Comment Re:Now, if only... (Score 3, Informative) 103

So, having gone through your links in more detail than you apparently did, it looks like you posted some dupes (#3 is a dupe report of #1 and #11 is the exact same link as #8), fell victim to a clickbait headline (#10 "blew up" in the sense that the iPhone bulged, not that it caught fire), and failed to account for incidents that were likely caused by trauma done to the device prior to any fireworks (as was the case for #4 and #7-9, all of which mention the user doing something that likely damaged the device).

That leaves us with four distinct incidents that don't have an immediate explanation (#1, 2, 5, and 6).
...since 2011. two of which were for the same iPhone model.

That's about as close to a textbook example for "isolated incident" as you can get, given the tens of millions of iPhones sold during that time and that are currently in use worldwide. We expect to see a handful of isolated fires, given that thermal runaway events are a known issue with LiOn devices, but in a well-designed device, they should occur infrequently enough for them to not be a major concern, and that's exactly what we see from the examples you cited.
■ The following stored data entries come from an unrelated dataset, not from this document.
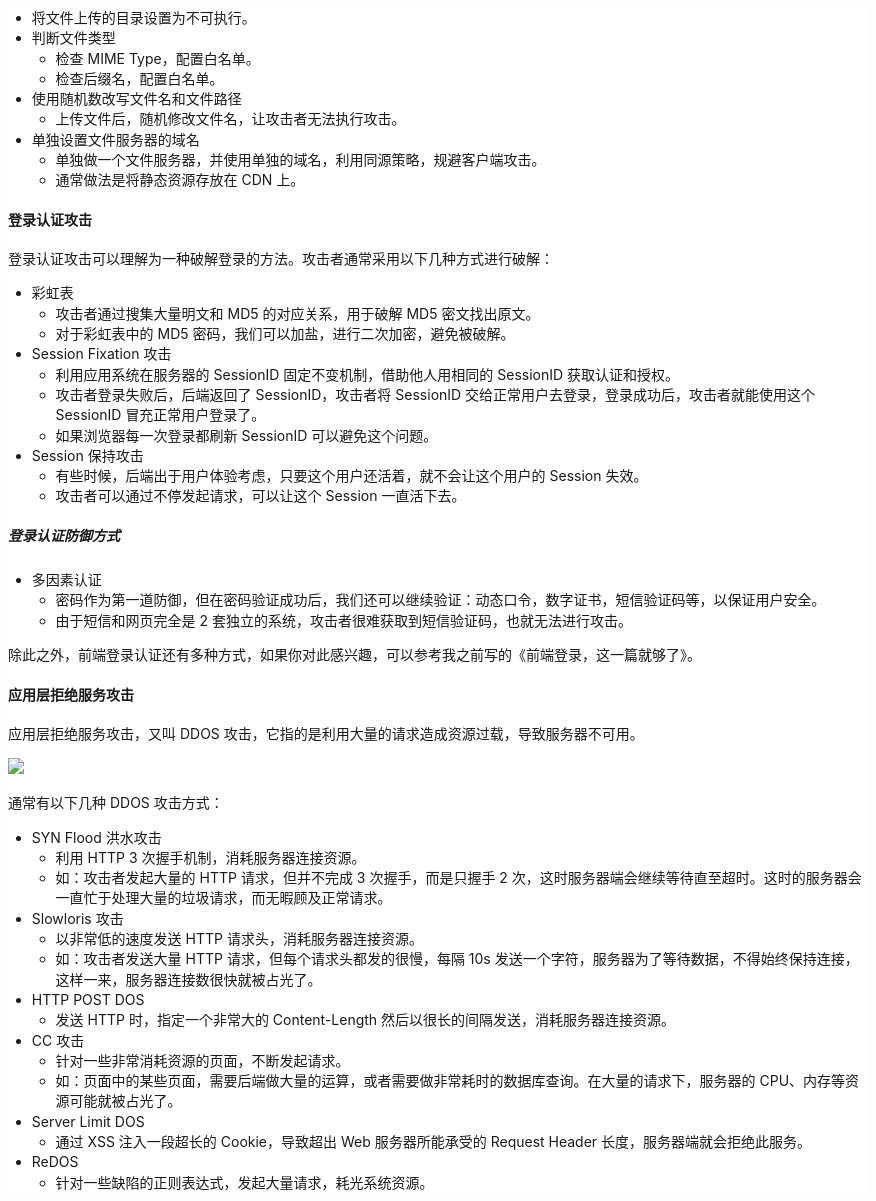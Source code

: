 - 将文件上传的目录设置为不可执行。
- 判断文件类型
  - 检查 MIME Type，配置白名单。
  - 检查后缀名，配置白名单。
- 使用随机数改写文件名和文件路径
  - 上传文件后，随机修改文件名，让攻击者无法执行攻击。
- 单独设置文件服务器的域名
  - 单独做一个文件服务器，并使用单独的域名，利用同源策略，规避客户端攻击。
  - 通常做法是将静态资源存放在 CDN 上。

#### 登录认证攻击

登录认证攻击可以理解为一种破解登录的方法。攻击者通常采用以下几种方式进行破解：

- 彩虹表
  - 攻击者通过搜集大量明文和 MD5 的对应关系，用于破解 MD5 密文找出原文。
  - 对于彩虹表中的 MD5 密码，我们可以加盐，进行二次加密，避免被破解。
- Session Fixation 攻击
  - 利用应用系统在服务器的 SessionID 固定不变机制，借助他人用相同的 SessionID 获取认证和授权。
  - 攻击者登录失败后，后端返回了 SessionID，攻击者将 SessionID 交给正常用户去登录，登录成功后，攻击者就能使用这个 SessionID 冒充正常用户登录了。
  - 如果浏览器每一次登录都刷新 SessionID 可以避免这个问题。
- Session 保持攻击
  - 有些时候，后端出于用户体验考虑，只要这个用户还活着，就不会让这个用户的 Session 失效。
  - 攻击者可以通过不停发起请求，可以让这个 Session 一直活下去。

##### 登录认证防御方式

- 多因素认证
  - 密码作为第一道防御，但在密码验证成功后，我们还可以继续验证：动态口令，数字证书，短信验证码等，以保证用户安全。
  - 由于短信和网页完全是 2 套独立的系统，攻击者很难获取到短信验证码，也就无法进行攻击。

除此之外，前端登录认证还有多种方式，如果你对此感兴趣，可以参考我之前写的《前端登录，这一篇就够了》。

#### 应用层拒绝服务攻击

应用层拒绝服务攻击，又叫 DDOS 攻击，它指的是利用大量的请求造成资源过载，导致服务器不可用。

![](https://www.cloudflare.com/img/learning/ddos/http-flood-ddos-attack/http-flood-attack.png)

通常有以下几种 DDOS 攻击方式：

- SYN Flood 洪水攻击
  - 利用 HTTP 3 次握手机制，消耗服务器连接资源。
  - 如：攻击者发起大量的 HTTP 请求，但并不完成 3 次握手，而是只握手 2 次，这时服务器端会继续等待直至超时。这时的服务器会一直忙于处理大量的垃圾请求，而无暇顾及正常请求。
- Slowloris 攻击
  - 以非常低的速度发送 HTTP 请求头，消耗服务器连接资源。
  - 如：攻击者发送大量 HTTP 请求，但每个请求头都发的很慢，每隔 10s 发送一个字符，服务器为了等待数据，不得始终保持连接，这样一来，服务器连接数很快就被占光了。
- HTTP POST DOS
  - 发送 HTTP 时，指定一个非常大的 Content-Length 然后以很长的间隔发送，消耗服务器连接资源。
- CC 攻击
  - 针对一些非常消耗资源的页面，不断发起请求。
  - 如：页面中的某些页面，需要后端做大量的运算，或者需要做非常耗时的数据库查询。在大量的请求下，服务器的 CPU、内存等资源可能就被占光了。
- Server Limit DOS
  - 通过 XSS 注入一段超长的 Cookie，导致超出 Web 服务器所能承受的 Request Header 长度，服务器端就会拒绝此服务。
- ReDOS
  - 针对一些缺陷的正则表达式，发起大量请求，耗光系统资源。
Comment Re:And in news from next week... (Score 2) 29

Whether they're a one-hit wonder or not doesn't matter. When you're dealing with manufacturing at this scale, your lead times stretch back a year or more. They already had facilities lined up to make those phones, just as they had facilities lined up to make this phone. Now that this phone isn't getting made, they're over-provisioned, so either they'll:
A) Come up with an idea for how they can push plans forward and/or manufacture something new that they hadn't been planning to previously, that way they don't have to operate the facilities at a loss due to having too little work for them.

B) Operate the facilities at a loss for the next year or so, that way they don't lose out on the fixed costs they spent in getting those facilities operational in the first place.

C) Scrap/sell the facilities in order to recoup some of their costs without incurring any additional losses.

Comment And in news from next week... (Score 4, Insightful) 29

Is it really any surprise that 13 employees who have only been with their employer for less than three years, all of which were a boom time for the employer, would have confidence in their employer? Let's see what they have to say this time next year after their employer has had to deal with a bust year. Sure, Samsung makes other phones that still need producing, but if your facility was the one lined up to make the Note 7 while the rest of the facilities already cover production for the other phones, guess which facility gets voted "Most Likely to Be Shut Down"?

How long until the headline reads "Samsung's Vietnamese workers caught by surprise at entirely predictable announcement of layoffs"?

Comment Re:Expect conservative meltdown. (Score 1) 367

black men have longer ... you know, than white men.

Wikipedia has a page on the topic (which I'm not gonna look up at the moment since I'm at work). Suffice to say, that "common knowledge" isn't really something you should keep repeating, since it has little basis in reality. My recollection of the research was that something like 90% of guys across all races are within a surprisingly small margin of each other, and the other 10% are outliers in either direction.

And that's exactly the point of what we're discussing here: it's important to base our opinions on fact, not on things that people think are true but that have little basis in fact. Yes, some stereotypes hold true in ways that are uncomfortable to people with certain leanings, but you've provided a great example of one that doesn't.